Rabbi Kay began his rabbinical training when he was 40, an unusual path to the rabbinate at a time when most of his classmates were recent college graduates. However, he saw his extensive real-world experiences as an advantage in shaping his responses as clergy. As a very engaged Jewish youth growing up in Chicago, he had been determined to be a rabbi, but his path after college took him first to a career as a musician and a position at an animal welfare organization. He reconnected to the organized Jewish community when he was introduced to a synagogue for the deaf in suburban Chicago. He soon was asked to perform at a coffee house for deaf and hearing young adults, where he met a member of the synagogue's signing choir named Joanne Goldman-and they were married five months later.


When the couple's son, Jonah, was a toddler, the family moved to New York for Rabbi Kay to begin rabbinical training at Jewish Theological Seminary. Two years later, they moved to Israel for a year so Rabbi Kay could study in Jerusalem, and then returned to New York to complete preparations for his ordination. Rabbi Kay's first pulpit was in a newly formed small congregation in Naples, Fla., where he spent a student year and continued as rabbi for two years.


When the opportunity arose to join a well-established congregation in Orlando as assistant rabbi, Rabbi Kay was intrigued. He recalls that the day he came as a candidate to meet the COS leadership and professional staff was a Wednesday-a busy day for the religious school and youth programs. He was very impressed with the vibrant and engaged congregation he was introduced to that day, and the people he met were impressed with him. It was clear from the beginning that this would be a good fit.

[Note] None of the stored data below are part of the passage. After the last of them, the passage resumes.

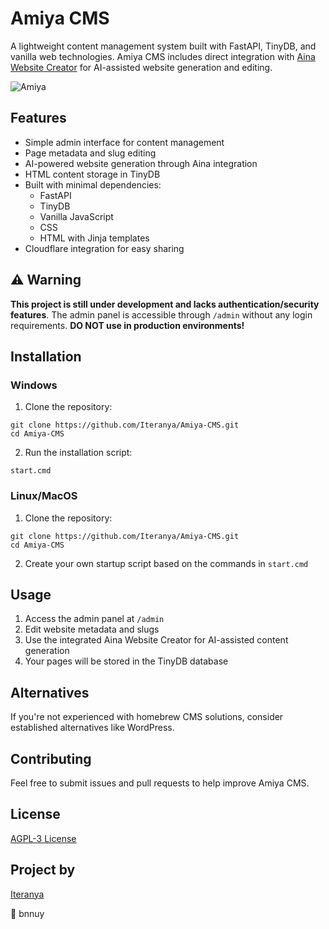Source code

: # Amiya CMS

A lightweight content management system built with FastAPI, TinyDB, and vanilla web technologies. Amiya CMS includes direct integration with [Aina Website Creator](https://github.com/Iteranya/Aina-Website-Creator) for AI-assisted website generation and editing.

![Amiya](https://github.com/user-attachments/assets/164c4cf0-7bf4-4af2-a537-174bd1575b07)


## Features

- Simple admin interface for content management
- Page metadata and slug editing
- AI-powered website generation through Aina integration
- HTML content storage in TinyDB
- Built with minimal dependencies:
  - FastAPI
  - TinyDB
  - Vanilla JavaScript
  - CSS
  - HTML with Jinja templates
- Cloudflare integration for easy sharing

## ⚠️ Warning

**This project is still under development and lacks authentication/security features**. The admin panel is accessible through `/admin` without any login requirements. **DO NOT use in production environments!**

## Installation

### Windows
1. Clone the repository:
```
git clone https://github.com/Iteranya/Amiya-CMS.git
cd Amiya-CMS
```
2. Run the installation script:
```
start.cmd
```

### Linux/MacOS
1. Clone the repository:
```
git clone https://github.com/Iteranya/Amiya-CMS.git
cd Amiya-CMS
```
2. Create your own startup script based on the commands in `start.cmd`

## Usage

1. Access the admin panel at `/admin`
2. Edit website metadata and slugs
3. Use the integrated Aina Website Creator for AI-assisted content generation
4. Your pages will be stored in the TinyDB database

## Alternatives

If you're not experienced with homebrew CMS solutions, consider established alternatives like WordPress.

## Contributing

Feel free to submit issues and pull requests to help improve Amiya CMS.

## License

[AGPL-3 License](LICENSE)

## Project by

[Iteranya](https://github.com/Iteranya)

🐇 bnnuy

His nearly 14 years of service to Ohev Shalom have given him important insights that will serve him well in his new role, Rabbi Kay noted. "Jo and I already know what it's like to raise a child, navigate B'nei Mitzvah and teen years, and be empty nesters in this community," he said. "We experience so many of life's joys and losses, successes and failures, here-we're not only community leaders, we're community members, too."


Of his new position as spiritual leader of COS, Rabbi Kay said, "I'm honored and humbled to step into this role just as Ohev Shalom celebrates its 100th anniversary. Our second century begins in a rapidly changing world, with challenges that past generations never imagined and potential that past generations never dreamed of. Meeting the challenges and tapping into the potential are the keys to our continuing success in serving the Jewish community."